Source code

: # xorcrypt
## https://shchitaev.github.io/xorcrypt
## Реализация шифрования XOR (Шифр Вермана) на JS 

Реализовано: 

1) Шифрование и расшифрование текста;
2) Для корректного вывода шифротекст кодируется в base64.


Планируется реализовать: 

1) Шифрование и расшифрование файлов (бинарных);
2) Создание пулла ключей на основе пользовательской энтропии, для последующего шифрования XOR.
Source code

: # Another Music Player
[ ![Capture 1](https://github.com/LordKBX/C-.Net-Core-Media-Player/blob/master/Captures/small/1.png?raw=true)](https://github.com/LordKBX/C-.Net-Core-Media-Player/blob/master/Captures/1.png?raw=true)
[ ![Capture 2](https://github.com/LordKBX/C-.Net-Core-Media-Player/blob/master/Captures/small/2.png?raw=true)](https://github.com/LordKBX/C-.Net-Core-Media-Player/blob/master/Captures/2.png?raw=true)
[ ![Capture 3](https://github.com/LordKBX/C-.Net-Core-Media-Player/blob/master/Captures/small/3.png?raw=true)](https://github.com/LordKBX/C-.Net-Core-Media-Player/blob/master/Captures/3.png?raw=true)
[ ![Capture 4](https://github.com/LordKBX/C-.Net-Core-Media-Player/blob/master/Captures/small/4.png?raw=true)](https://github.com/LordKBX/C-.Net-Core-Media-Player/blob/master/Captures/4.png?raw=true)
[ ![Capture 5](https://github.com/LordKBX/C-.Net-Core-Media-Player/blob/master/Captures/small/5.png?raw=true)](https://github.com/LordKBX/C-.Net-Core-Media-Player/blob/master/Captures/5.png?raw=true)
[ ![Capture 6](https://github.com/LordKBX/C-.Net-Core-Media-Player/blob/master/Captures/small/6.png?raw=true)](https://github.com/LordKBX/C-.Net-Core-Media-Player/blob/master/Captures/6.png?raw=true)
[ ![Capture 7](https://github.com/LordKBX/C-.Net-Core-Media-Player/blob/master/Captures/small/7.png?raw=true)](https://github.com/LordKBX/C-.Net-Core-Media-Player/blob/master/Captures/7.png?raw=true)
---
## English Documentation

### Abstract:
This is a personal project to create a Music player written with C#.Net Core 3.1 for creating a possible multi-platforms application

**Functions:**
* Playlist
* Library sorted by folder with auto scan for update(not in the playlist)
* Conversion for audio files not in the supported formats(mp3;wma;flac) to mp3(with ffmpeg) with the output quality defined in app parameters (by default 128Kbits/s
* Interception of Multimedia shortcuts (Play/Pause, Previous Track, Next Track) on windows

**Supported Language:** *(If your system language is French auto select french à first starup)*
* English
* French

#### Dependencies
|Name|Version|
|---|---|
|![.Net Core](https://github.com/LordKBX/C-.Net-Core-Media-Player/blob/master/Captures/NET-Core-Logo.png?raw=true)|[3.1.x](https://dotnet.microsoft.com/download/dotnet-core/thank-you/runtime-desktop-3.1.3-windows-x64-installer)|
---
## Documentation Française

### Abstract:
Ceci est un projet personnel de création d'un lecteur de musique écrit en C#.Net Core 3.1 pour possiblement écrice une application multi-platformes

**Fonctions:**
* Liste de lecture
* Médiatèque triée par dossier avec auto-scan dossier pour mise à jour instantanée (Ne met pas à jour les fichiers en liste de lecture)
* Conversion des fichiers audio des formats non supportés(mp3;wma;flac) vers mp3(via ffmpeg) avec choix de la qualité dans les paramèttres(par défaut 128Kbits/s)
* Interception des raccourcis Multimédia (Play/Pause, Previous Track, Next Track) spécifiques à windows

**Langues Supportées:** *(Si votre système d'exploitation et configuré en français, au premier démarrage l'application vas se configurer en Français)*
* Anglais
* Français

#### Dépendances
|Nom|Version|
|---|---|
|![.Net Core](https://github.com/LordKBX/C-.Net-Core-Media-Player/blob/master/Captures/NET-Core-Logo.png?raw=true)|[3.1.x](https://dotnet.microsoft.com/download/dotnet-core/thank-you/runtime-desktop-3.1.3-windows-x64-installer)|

_Problem requirements_. Lines from the first one above through the line containing "Another Music Player" are to be retyped exactly, both included, and nothing more.

_Output of the task_.
Source code

: # xorcrypt
## https://shchitaev.github.io/xorcrypt
## Реализация шифрования XOR (Шифр Вермана) на JS 

Реализовано: 

1) Шифрование и расшифрование текста;
2) Для корректного вывода шифротекст кодируется в base64.


Планируется реализовать: 

1) Шифрование и расшифрование файлов (бинарных);
2) Создание пулла ключей на основе пользовательской энтропии, для последующего шифрования XOR.
Source code

: # Another Music Player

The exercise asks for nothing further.